State the count of lines below featuring the word "copied", and write nothing further.
───── STORED DATA ─────
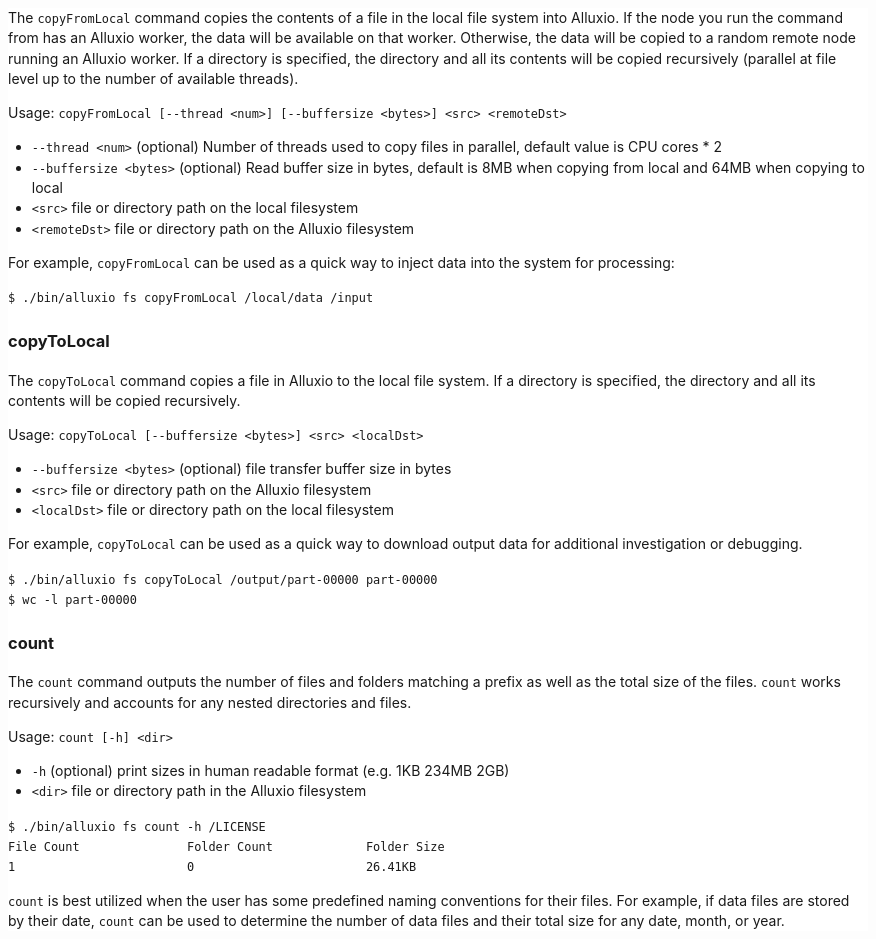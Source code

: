 The `copyFromLocal` command copies the contents of a file in the local file system into Alluxio.
If the node you run the command from has an Alluxio worker, the data will be available on that worker.
Otherwise, the data will be copied to a random remote node running an Alluxio worker.
If a directory is specified, the directory and all its contents will be copied recursively
(parallel at file level up to the number of available threads).

Usage: `copyFromLocal [--thread <num>] [--buffersize <bytes>] <src> <remoteDst>`
* `--thread <num>` (optional) Number of threads used to copy files in parallel, default value is CPU cores * 2
* `--buffersize <bytes>` (optional) Read buffer size in bytes, default is 8MB when copying from local and 64MB when copying to local
* `<src>` file or directory path on the local filesystem
* `<remoteDst>` file or directory path on the Alluxio filesystem

For example, `copyFromLocal` can be used as a quick way to inject data into the system for processing:

```console
$ ./bin/alluxio fs copyFromLocal /local/data /input
```

### copyToLocal

The `copyToLocal` command copies a file in Alluxio to the local file system.
If a directory is specified, the directory and all its contents will be copied recursively.

Usage: `copyToLocal [--buffersize <bytes>] <src> <localDst>`
* `--buffersize <bytes>` (optional) file transfer buffer size in bytes
* `<src>` file or directory path on the Alluxio filesystem
* `<localDst>` file or directory path on the local filesystem

For example, `copyToLocal` can be used as a quick way to download output data
for additional investigation or debugging.

```console
$ ./bin/alluxio fs copyToLocal /output/part-00000 part-00000
$ wc -l part-00000
```

### count

The `count` command outputs the number of files and folders matching a prefix as well as the total
size of the files.
`count` works recursively and accounts for any nested directories and files.

Usage: `count [-h] <dir>`
* `-h` (optional) print sizes in human readable format (e.g. 1KB 234MB 2GB)
* `<dir>` file or directory path in the Alluxio filesystem

```console
$ ./bin/alluxio fs count -h /LICENSE
File Count               Folder Count             Folder Size
1                        0                        26.41KB
```

`count` is best utilized when the user has some predefined naming conventions for their files.
For example, if data files are stored by their date, `count` can be used to determine the number of
data files and their total size for any date, month, or year.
─────
_ANSWER SPACE:_
3